/Linq.Expression.Optimizer.CSharp

A C# port of Thorium's F# optimizer code.

Primary LanguageC#The UnlicenseUnlicense

Linq.Expression.Optimizer.CSharp

A C# port of Thorium's F# optimizer code.

Tuomas Hietanen's code is written in F# and can be found here: https://github.com/Thorium/Linq.Expression.Optimizer. The code provides a lightweight optimizer for System.Linq.Expression expressions. It supports basic Boolean algebra and reductions and constant and tuple/anonymous type eliminations. It is designed for side-effect free Expressions. There are no compilation-subjective optimizations. The code is meant to be used with expressions that are not compiled but transferred to other domains.

For further information, please see the documentation and tutorial available on the Thorium site.

I needed a starting point for Linq expression optimisation for a project I'm working on, and Tuomas' code meets that need. However, the project uses C# and I didn't want part of the code base to be in a different language. So, as a starting point, I ported the F# code into C# 10. It's a direct port and is keeps as close as possible to the original. I've even kept the comments! Unlike the F# version, I've only provided support for .NET 6.0. Of course, C# is not a functional language, and you have to hold the compiler's hand a little more tightly than F#. Pattern matching isn't identical, and C# has its own 'built-in' alternative to Option. However, as a testament to how far C# has evolved over the years, there is broadly a one-to-one correspondence with the F# code.

The F# code is public domain, so I have licenced this version of the code on the same terms. I have not provided a nuget package because I can't see the point in having two packages with identical function.

Unit and Benchmark Tests

I've provided a set of tests based on Tuomas' tests. There are some issues, though. One of the tests (for query 11) is broken in the F# version, and was similarly broken here, but I've amended the test to pass.

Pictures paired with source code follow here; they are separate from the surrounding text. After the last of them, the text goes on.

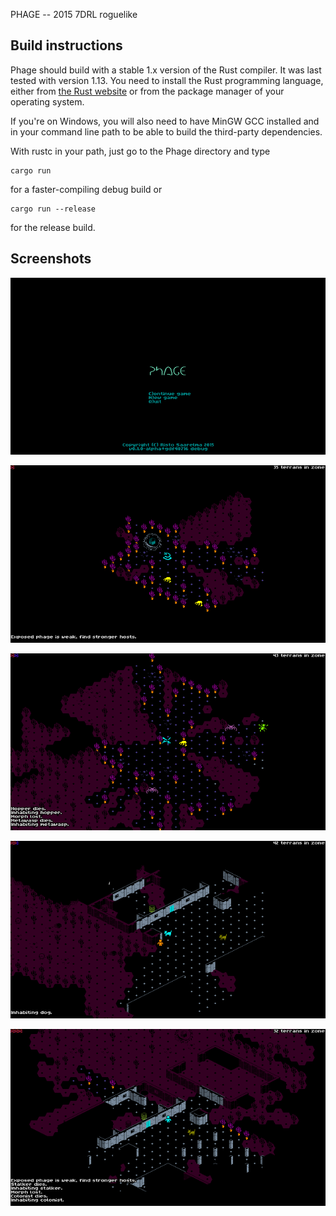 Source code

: PHAGE -- 2015 7DRL roguelike

Build instructions
------------------

Phage should build with a stable 1.x version of the Rust compiler. It was last
tested with version 1.13. You need to install the Rust programming language,
either from [the Rust website](https://www.rust-lang.org/en-US/downloads.html)
or from the package manager of your operating system.

If you're on Windows, you will also need to have MinGW GCC installed and in
your command line path to be able to build the third-party dependencies.

With rustc in your path, just go to the Phage directory and type

    cargo run

for a faster-compiling debug build or

    cargo run --release

for the release build.

Screenshots
-----------

![shot1](doc/phage01.png)

![shot2](doc/phage02.png)

![shot3](doc/phage03.png)

![shot4](doc/phage04.png)

![shot5](doc/phage05.png)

The original code uses F# query expressions. For the C# version, I've used C# query syntax which can generate slightly different expressions. In addition, the C# compiler has a handful of built-in optimisations which automatically optimise the query expressions at the compiler level. These are nowhere as extensive as the optimisations implemented here, but they overlap. To better test the code, I constructed some query expressions directly, rather than using query syntax.

For 8 of the 16 queries, the F# tests are broken on .NET 6.0 and almost certainly on other versions of .NET Core. For these queries, the F# query expressions generate Linq expression code to represent a SelectEnumerableIterator. This class is used to perform lazy evaluation of an underlying Linq query when the code iterates through the results. The optimizer contains a function named WhereSelectEnumerableIterator visitor which is invoked in these cases. Unfortunately, the code does not work on .Net 6.0. It attempts to reflect on two private fields using incorrect names (“source” and “expression”). Microsoft has adopted an underscore-prefixed naming convention for private fields which they now use in .NET 6.0. These field names are actually named “_source” and “_expression”. That’s the trouble with reflecting on private members. Things break easily across different versions.

A second problem is not exactly a bug, but it is an issue if you attempt to compare the performance of the F# and C# tests. The code (fixed, as necessary, for later versions of .NET), changes the inner expression within the iterator. This is exactly the right thing to do, given the behaviour of F# query expressions. The visitor hands back the optimised iterator. In the benchmark tests, the code then executes the iterator expression. However, executing a lazy-evaluated iterator does not actually iterate through the collection, and so very little work is done.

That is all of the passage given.